*** DATASET RECORDS
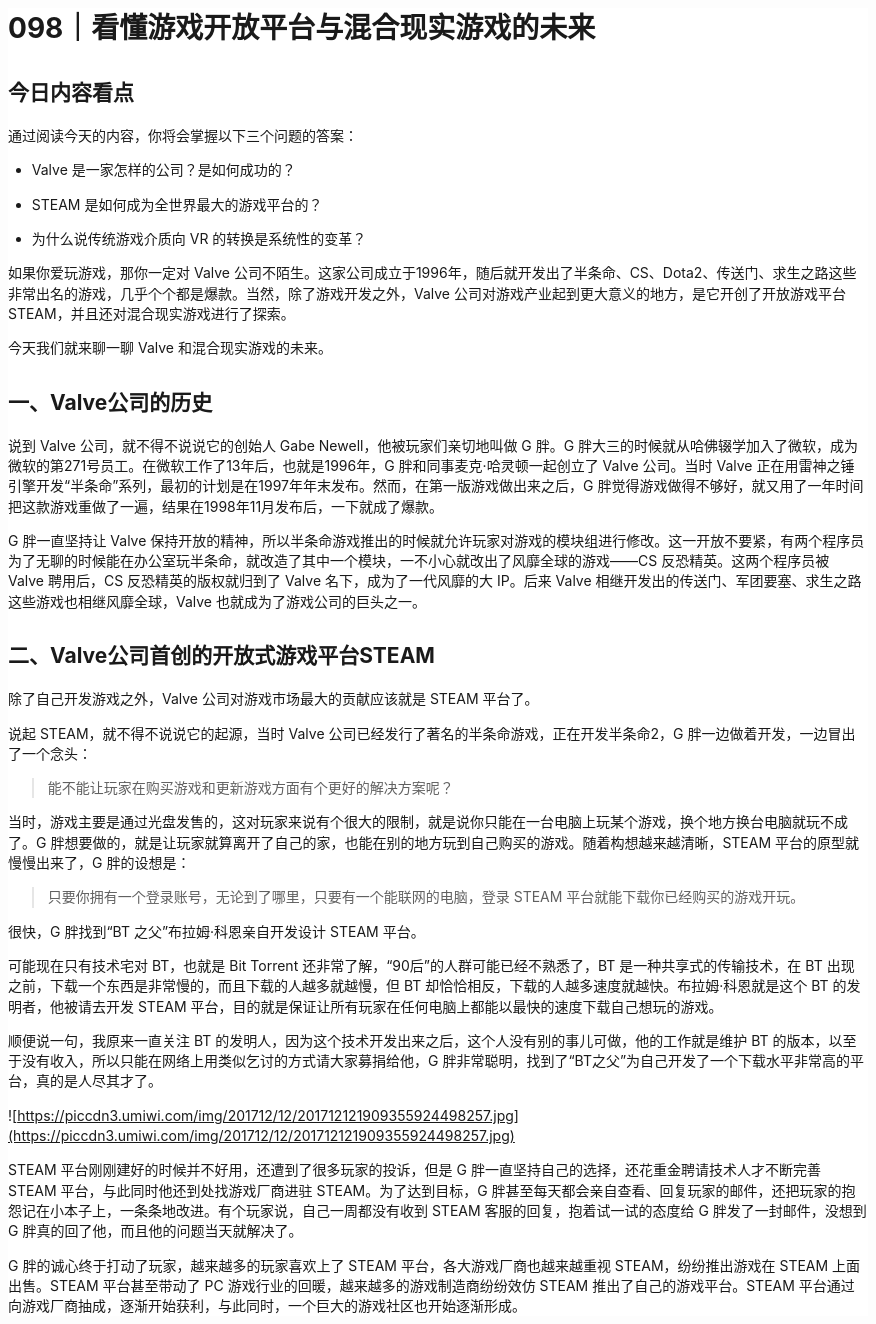 # 098｜看懂游戏开放平台与混合现实游戏的未来

## 今日内容看点

通过阅读今天的内容，你将会掌握以下三个问题的答案：

* Valve 是一家怎样的公司？是如何成功的？

* STEAM 是如何成为全世界最大的游戏平台的？

* 为什么说传统游戏介质向 VR 的转换是系统性的变革？

如果你爱玩游戏，那你一定对 Valve 公司不陌生。这家公司成立于1996年，随后就开发出了半条命、CS、Dota2、传送门、求生之路这些非常出名的游戏，几乎个个都是爆款。当然，除了游戏开发之外，Valve 公司对游戏产业起到更大意义的地方，是它开创了开放游戏平台 STEAM，并且还对混合现实游戏进行了探索。

今天我们就来聊一聊 Valve 和混合现实游戏的未来。

## 一、Valve公司的历史

说到 Valve 公司，就不得不说说它的创始人 Gabe Newell，他被玩家们亲切地叫做 G 胖。G 胖大三的时候就从哈佛辍学加入了微软，成为微软的第271号员工。在微软工作了13年后，也就是1996年，G 胖和同事麦克·哈灵顿一起创立了 Valve 公司。当时 Valve 正在用雷神之锤引擎开发“半条命”系列，最初的计划是在1997年年末发布。然而，在第一版游戏做出来之后，G 胖觉得游戏做得不够好，就又用了一年时间把这款游戏重做了一遍，结果在1998年11月发布后，一下就成了爆款。

G 胖一直坚持让 Valve 保持开放的精神，所以半条命游戏推出的时候就允许玩家对游戏的模块组进行修改。这一开放不要紧，有两个程序员为了无聊的时候能在办公室玩半条命，就改造了其中一个模块，一不小心就改出了风靡全球的游戏——CS 反恐精英。这两个程序员被 Valve 聘用后，CS 反恐精英的版权就归到了 Valve 名下，成为了一代风靡的大 IP。后来 Valve 相继开发出的传送门、军团要塞、求生之路这些游戏也相继风靡全球，Valve 也就成为了游戏公司的巨头之一。

## 二、Valve公司首创的开放式游戏平台STEAM

除了自己开发游戏之外，Valve 公司对游戏市场最大的贡献应该就是 STEAM 平台了。

说起 STEAM，就不得不说说它的起源，当时 Valve 公司已经发行了著名的半条命游戏，正在开发半条命2，G 胖一边做着开发，一边冒出了一个念头：

> 能不能让玩家在购买游戏和更新游戏方面有个更好的解决方案呢？

当时，游戏主要是通过光盘发售的，这对玩家来说有个很大的限制，就是说你只能在一台电脑上玩某个游戏，换个地方换台电脑就玩不成了。G 胖想要做的，就是让玩家就算离开了自己的家，也能在别的地方玩到自己购买的游戏。随着构想越来越清晰，STEAM 平台的原型就慢慢出来了，G 胖的设想是：

> 只要你拥有一个登录账号，无论到了哪里，只要有一个能联网的电脑，登录 STEAM 平台就能下载你已经购买的游戏开玩。

很快，G 胖找到“BT 之父”布拉姆·科恩亲自开发设计 STEAM 平台。

可能现在只有技术宅对 BT，也就是 Bit Torrent 还非常了解，“90后”的人群可能已经不熟悉了，BT 是一种共享式的传输技术，在 BT 出现之前，下载一个东西是非常慢的，而且下载的人越多就越慢，但 BT 却恰恰相反，下载的人越多速度就越快。布拉姆·科恩就是这个 BT 的发明者，他被请去开发 STEAM 平台，目的就是保证让所有玩家在任何电脑上都能以最快的速度下载自己想玩的游戏。

顺便说一句，我原来一直关注 BT 的发明人，因为这个技术开发出来之后，这个人没有别的事儿可做，他的工作就是维护 BT 的版本，以至于没有收入，所以只能在网络上用类似乞讨的方式请大家募捐给他，G 胖非常聪明，找到了“BT之父”为自己开发了一个下载水平非常高的平台，真的是人尽其才了。

![https://piccdn3.umiwi.com/img/201712/12/201712121909355924498257.jpg](https://piccdn3.umiwi.com/img/201712/12/201712121909355924498257.jpg)

STEAM 平台刚刚建好的时候并不好用，还遭到了很多玩家的投诉，但是 G 胖一直坚持自己的选择，还花重金聘请技术人才不断完善 STEAM 平台，与此同时他还到处找游戏厂商进驻 STEAM。为了达到目标，G 胖甚至每天都会亲自查看、回复玩家的邮件，还把玩家的抱怨记在小本子上，一条条地改进。有个玩家说，自己一周都没有收到 STEAM 客服的回复，抱着试一试的态度给 G 胖发了一封邮件，没想到 G 胖真的回了他，而且他的问题当天就解决了。

G 胖的诚心终于打动了玩家，越来越多的玩家喜欢上了 STEAM 平台，各大游戏厂商也越来越重视 STEAM，纷纷推出游戏在 STEAM 上面出售。STEAM 平台甚至带动了 PC 游戏行业的回暖，越来越多的游戏制造商纷纷效仿 STEAM 推出了自己的游戏平台。STEAM 平台通过向游戏厂商抽成，逐渐开始获利，与此同时，一个巨大的游戏社区也开始逐渐形成。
******
## EXERCISE REQUIREMENTS
Set down the lines from the one with "## 二、Valve公司首创的开放式游戏平台STEAM" through the end of the data above. Keep each exactly as written and add no other line.

## FINAL ANSWER
## 二、Valve公司首创的开放式游戏平台STEAM

除了自己开发游戏之外，Valve 公司对游戏市场最大的贡献应该就是 STEAM 平台了。

说起 STEAM，就不得不说说它的起源，当时 Valve 公司已经发行了著名的半条命游戏，正在开发半条命2，G 胖一边做着开发，一边冒出了一个念头：

> 能不能让玩家在购买游戏和更新游戏方面有个更好的解决方案呢？

当时，游戏主要是通过光盘发售的，这对玩家来说有个很大的限制，就是说你只能在一台电脑上玩某个游戏，换个地方换台电脑就玩不成了。G 胖想要做的，就是让玩家就算离开了自己的家，也能在别的地方玩到自己购买的游戏。随着构想越来越清晰，STEAM 平台的原型就慢慢出来了，G 胖的设想是：

> 只要你拥有一个登录账号，无论到了哪里，只要有一个能联网的电脑，登录 STEAM 平台就能下载你已经购买的游戏开玩。

很快，G 胖找到“BT 之父”布拉姆·科恩亲自开发设计 STEAM 平台。

可能现在只有技术宅对 BT，也就是 Bit Torrent 还非常了解，“90后”的人群可能已经不熟悉了，BT 是一种共享式的传输技术，在 BT 出现之前，下载一个东西是非常慢的，而且下载的人越多就越慢，但 BT 却恰恰相反，下载的人越多速度就越快。布拉姆·科恩就是这个 BT 的发明者，他被请去开发 STEAM 平台，目的就是保证让所有玩家在任何电脑上都能以最快的速度下载自己想玩的游戏。

顺便说一句，我原来一直关注 BT 的发明人，因为这个技术开发出来之后，这个人没有别的事儿可做，他的工作就是维护 BT 的版本，以至于没有收入，所以只能在网络上用类似乞讨的方式请大家募捐给他，G 胖非常聪明，找到了“BT之父”为自己开发了一个下载水平非常高的平台，真的是人尽其才了。

![https://piccdn3.umiwi.com/img/201712/12/201712121909355924498257.jpg](https://piccdn3.umiwi.com/img/201712/12/201712121909355924498257.jpg)

STEAM 平台刚刚建好的时候并不好用，还遭到了很多玩家的投诉，但是 G 胖一直坚持自己的选择，还花重金聘请技术人才不断完善 STEAM 平台，与此同时他还到处找游戏厂商进驻 STEAM。为了达到目标，G 胖甚至每天都会亲自查看、回复玩家的邮件，还把玩家的抱怨记在小本子上，一条条地改进。有个玩家说，自己一周都没有收到 STEAM 客服的回复，抱着试一试的态度给 G 胖发了一封邮件，没想到 G 胖真的回了他，而且他的问题当天就解决了。

G 胖的诚心终于打动了玩家，越来越多的玩家喜欢上了 STEAM 平台，各大游戏厂商也越来越重视 STEAM，纷纷推出游戏在 STEAM 上面出售。STEAM 平台甚至带动了 PC 游戏行业的回暖，越来越多的游戏制造商纷纷效仿 STEAM 推出了自己的游戏平台。STEAM 平台通过向游戏厂商抽成，逐渐开始获利，与此同时，一个巨大的游戏社区也开始逐渐形成。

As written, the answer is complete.